• [ASSIGNED TASK]:
Exclude the pictures, then restate exactly each line of the data below from the first through the line containing "have you found".

Plain-text document sources:
* * *

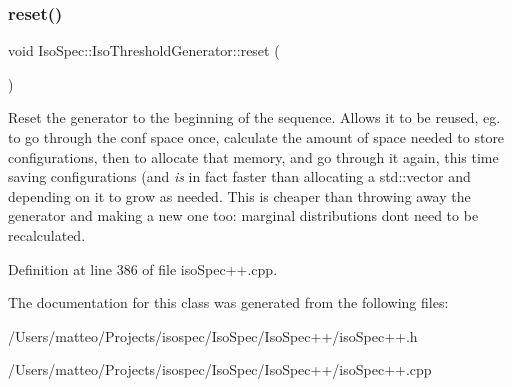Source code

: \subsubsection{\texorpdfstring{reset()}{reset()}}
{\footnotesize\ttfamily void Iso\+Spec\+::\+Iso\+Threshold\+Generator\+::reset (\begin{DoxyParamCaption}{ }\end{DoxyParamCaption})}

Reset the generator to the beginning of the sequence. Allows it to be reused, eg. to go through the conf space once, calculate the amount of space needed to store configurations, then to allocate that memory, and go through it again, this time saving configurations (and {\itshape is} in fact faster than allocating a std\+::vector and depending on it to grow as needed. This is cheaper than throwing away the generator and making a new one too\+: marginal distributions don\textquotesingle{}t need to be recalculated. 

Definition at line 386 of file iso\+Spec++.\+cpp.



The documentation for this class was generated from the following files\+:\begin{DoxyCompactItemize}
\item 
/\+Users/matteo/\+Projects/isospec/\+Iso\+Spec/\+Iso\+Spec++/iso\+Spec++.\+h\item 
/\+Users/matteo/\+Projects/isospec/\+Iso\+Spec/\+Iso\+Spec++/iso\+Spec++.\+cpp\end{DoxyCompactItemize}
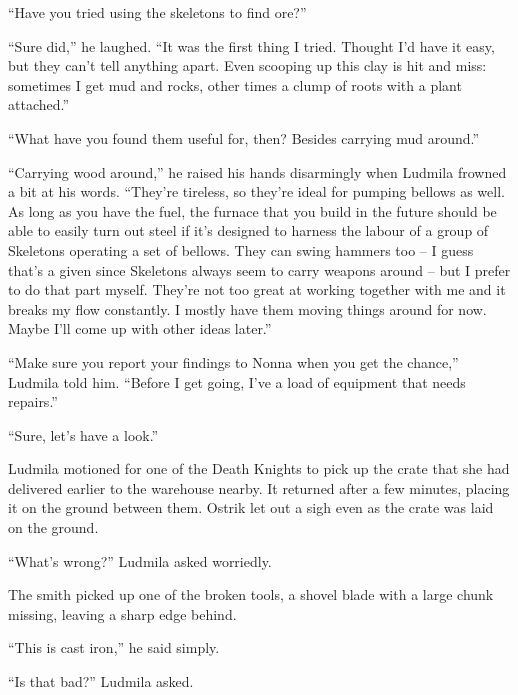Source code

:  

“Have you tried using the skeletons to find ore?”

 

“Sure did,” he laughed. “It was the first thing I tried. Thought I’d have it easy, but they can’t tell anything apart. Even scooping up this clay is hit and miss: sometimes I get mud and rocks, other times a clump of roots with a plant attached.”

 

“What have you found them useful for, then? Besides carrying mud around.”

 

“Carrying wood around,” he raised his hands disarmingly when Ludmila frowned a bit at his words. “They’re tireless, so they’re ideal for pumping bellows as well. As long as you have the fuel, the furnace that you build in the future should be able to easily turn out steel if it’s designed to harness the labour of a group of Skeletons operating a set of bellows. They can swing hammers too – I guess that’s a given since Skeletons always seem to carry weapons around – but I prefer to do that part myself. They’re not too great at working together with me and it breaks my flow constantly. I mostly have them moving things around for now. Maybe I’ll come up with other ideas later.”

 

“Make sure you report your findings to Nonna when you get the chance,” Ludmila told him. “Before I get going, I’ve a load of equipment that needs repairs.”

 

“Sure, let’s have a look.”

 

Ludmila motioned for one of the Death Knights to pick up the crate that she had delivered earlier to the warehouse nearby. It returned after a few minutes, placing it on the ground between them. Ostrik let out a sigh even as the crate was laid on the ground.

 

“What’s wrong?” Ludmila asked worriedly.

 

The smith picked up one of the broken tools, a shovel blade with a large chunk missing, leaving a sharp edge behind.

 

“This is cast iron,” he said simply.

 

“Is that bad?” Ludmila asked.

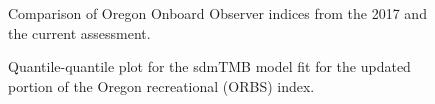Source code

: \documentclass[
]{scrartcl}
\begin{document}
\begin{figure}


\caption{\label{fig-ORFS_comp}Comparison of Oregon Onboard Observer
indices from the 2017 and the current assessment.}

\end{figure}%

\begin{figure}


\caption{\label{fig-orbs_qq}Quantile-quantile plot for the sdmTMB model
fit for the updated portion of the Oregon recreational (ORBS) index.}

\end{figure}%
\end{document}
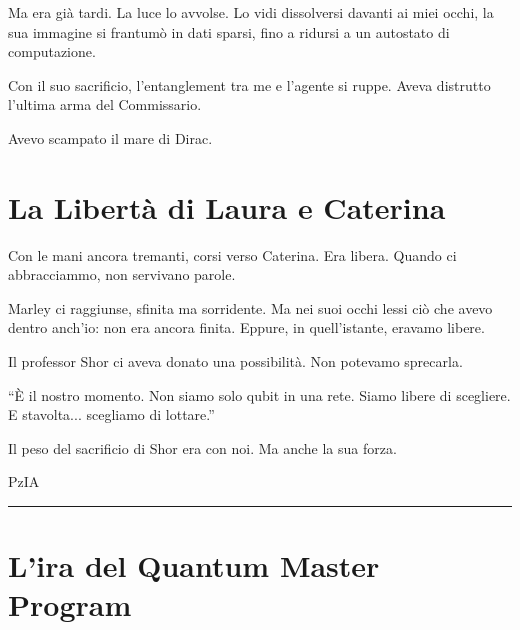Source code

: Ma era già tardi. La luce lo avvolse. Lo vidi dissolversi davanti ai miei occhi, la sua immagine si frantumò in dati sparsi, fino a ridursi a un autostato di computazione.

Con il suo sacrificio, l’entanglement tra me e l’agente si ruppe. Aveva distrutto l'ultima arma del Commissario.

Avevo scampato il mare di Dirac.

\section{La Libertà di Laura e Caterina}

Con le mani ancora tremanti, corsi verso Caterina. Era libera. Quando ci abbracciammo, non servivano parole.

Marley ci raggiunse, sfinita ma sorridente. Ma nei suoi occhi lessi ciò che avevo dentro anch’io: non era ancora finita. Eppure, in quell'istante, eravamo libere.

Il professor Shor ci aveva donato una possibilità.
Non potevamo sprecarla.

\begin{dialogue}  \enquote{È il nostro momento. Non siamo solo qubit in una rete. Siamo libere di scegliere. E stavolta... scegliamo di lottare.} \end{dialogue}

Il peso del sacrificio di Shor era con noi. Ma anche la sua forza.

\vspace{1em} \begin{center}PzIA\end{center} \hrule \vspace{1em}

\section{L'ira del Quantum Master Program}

* * *

• [EXERCISE RESULT]:
Source code

: \subsubsection{\texorpdfstring{reset()}{reset()}}
{\footnotesize\ttfamily void Iso\+Spec\+::\+Iso\+Threshold\+Generator\+::reset (\begin{DoxyParamCaption}{ }\end{DoxyParamCaption})}

Reset the generator to the beginning of the sequence. Allows it to be reused, eg. to go through the conf space once, calculate the amount of space needed to store configurations, then to allocate that memory, and go through it again, this time saving configurations (and {\itshape is} in fact faster than allocating a std\+::vector and depending on it to grow as needed. This is cheaper than throwing away the generator and making a new one too\+: marginal distributions don\textquotesingle{}t need to be recalculated. 

Definition at line 386 of file iso\+Spec++.\+cpp.



The documentation for this class was generated from the following files\+:\begin{DoxyCompactItemize}
\item 
/\+Users/matteo/\+Projects/isospec/\+Iso\+Spec/\+Iso\+Spec++/iso\+Spec++.\+h\item 
/\+Users/matteo/\+Projects/isospec/\+Iso\+Spec/\+Iso\+Spec++/iso\+Spec++.\+cpp\end{DoxyCompactItemize}
Source code

:  

“Have you tried using the skeletons to find ore?”

 

“Sure did,” he laughed. “It was the first thing I tried. Thought I’d have it easy, but they can’t tell anything apart. Even scooping up this clay is hit and miss: sometimes I get mud and rocks, other times a clump of roots with a plant attached.”

 

“What have you found them useful for, then? Besides carrying mud around.”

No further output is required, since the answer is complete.